• DESCRIPTION OF THE TASK: The required output is all lines below that contain the word "game".

• TASK DATA:

----------------------------------------

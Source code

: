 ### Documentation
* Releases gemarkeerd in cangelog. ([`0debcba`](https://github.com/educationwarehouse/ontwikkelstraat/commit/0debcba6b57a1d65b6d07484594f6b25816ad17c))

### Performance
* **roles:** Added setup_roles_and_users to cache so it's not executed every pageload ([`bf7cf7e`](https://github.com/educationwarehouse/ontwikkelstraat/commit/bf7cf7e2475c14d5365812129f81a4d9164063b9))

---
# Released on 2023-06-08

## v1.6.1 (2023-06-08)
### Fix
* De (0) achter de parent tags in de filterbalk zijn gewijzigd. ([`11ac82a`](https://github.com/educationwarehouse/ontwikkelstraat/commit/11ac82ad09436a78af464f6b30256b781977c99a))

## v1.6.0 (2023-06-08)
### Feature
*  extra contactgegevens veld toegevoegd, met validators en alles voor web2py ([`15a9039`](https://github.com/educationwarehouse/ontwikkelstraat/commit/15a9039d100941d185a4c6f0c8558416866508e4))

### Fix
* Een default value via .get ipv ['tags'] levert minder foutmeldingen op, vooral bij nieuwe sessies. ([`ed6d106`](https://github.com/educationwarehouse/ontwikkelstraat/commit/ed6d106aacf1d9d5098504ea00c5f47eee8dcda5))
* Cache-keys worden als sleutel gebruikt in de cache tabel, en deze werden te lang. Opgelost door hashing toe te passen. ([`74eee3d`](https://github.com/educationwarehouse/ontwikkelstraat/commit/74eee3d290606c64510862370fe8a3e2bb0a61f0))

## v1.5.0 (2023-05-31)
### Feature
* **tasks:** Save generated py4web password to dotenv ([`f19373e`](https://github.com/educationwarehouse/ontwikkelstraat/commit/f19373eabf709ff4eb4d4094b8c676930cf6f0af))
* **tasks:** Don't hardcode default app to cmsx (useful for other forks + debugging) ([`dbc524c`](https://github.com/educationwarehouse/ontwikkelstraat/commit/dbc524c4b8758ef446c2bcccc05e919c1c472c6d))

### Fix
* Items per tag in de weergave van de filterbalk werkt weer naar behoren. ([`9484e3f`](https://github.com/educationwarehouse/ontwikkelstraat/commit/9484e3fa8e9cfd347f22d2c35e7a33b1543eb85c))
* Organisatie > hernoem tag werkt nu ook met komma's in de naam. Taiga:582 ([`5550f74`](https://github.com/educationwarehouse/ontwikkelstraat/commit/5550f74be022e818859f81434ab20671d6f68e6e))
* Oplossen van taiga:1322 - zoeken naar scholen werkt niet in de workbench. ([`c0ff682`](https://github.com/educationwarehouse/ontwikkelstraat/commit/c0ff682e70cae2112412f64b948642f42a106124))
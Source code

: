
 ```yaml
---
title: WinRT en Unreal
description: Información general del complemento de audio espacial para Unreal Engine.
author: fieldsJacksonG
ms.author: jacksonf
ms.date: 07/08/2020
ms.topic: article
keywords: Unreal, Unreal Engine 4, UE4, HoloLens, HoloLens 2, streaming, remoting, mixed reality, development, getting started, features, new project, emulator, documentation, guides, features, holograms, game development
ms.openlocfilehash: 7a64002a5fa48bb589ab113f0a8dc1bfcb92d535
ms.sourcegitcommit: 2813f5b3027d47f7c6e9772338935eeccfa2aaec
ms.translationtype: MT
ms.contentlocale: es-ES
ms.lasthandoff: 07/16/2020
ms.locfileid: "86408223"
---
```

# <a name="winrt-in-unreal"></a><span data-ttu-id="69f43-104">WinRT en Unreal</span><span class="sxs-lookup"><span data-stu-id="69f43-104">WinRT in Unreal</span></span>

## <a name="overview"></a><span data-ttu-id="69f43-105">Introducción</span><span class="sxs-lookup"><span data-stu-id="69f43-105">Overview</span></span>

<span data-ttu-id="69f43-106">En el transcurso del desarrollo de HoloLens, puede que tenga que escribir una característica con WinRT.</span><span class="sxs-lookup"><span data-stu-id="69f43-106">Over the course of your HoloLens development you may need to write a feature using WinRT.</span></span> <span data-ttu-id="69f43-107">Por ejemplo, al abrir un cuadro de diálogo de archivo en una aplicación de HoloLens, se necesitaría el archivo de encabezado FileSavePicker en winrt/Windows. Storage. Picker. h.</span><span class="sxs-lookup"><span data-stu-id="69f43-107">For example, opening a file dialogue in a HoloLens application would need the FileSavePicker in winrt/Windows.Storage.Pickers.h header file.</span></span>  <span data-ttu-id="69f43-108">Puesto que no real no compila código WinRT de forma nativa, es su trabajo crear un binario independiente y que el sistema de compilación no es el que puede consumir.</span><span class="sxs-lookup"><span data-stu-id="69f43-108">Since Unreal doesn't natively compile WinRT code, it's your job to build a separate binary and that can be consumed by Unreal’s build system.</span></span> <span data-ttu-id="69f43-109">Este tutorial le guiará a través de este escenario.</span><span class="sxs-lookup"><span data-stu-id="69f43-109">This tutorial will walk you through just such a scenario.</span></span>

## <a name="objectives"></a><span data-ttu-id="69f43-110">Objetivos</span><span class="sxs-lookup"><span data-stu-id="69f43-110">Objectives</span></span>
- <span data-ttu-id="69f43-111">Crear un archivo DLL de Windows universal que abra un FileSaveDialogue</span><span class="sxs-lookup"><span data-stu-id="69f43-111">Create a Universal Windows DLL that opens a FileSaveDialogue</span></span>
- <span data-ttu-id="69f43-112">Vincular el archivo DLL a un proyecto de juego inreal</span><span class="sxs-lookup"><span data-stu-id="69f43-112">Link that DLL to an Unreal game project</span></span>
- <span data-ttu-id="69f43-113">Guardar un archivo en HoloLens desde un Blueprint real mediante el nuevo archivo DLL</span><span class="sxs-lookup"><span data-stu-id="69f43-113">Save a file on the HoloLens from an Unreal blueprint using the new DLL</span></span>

----------------------------------------

• THE COMPLETED TASK:
keywords: Unreal, Unreal Engine 4, UE4, HoloLens, HoloLens 2, streaming, remoting, mixed reality, development, getting started, features, new project, emulator, documentation, guides, features, holograms, game development
- <span data-ttu-id="69f43-112">Vincular el archivo DLL a un proyecto de juego inreal</span><span class="sxs-lookup"><span data-stu-id="69f43-112">Link that DLL to an Unreal game project</span></span>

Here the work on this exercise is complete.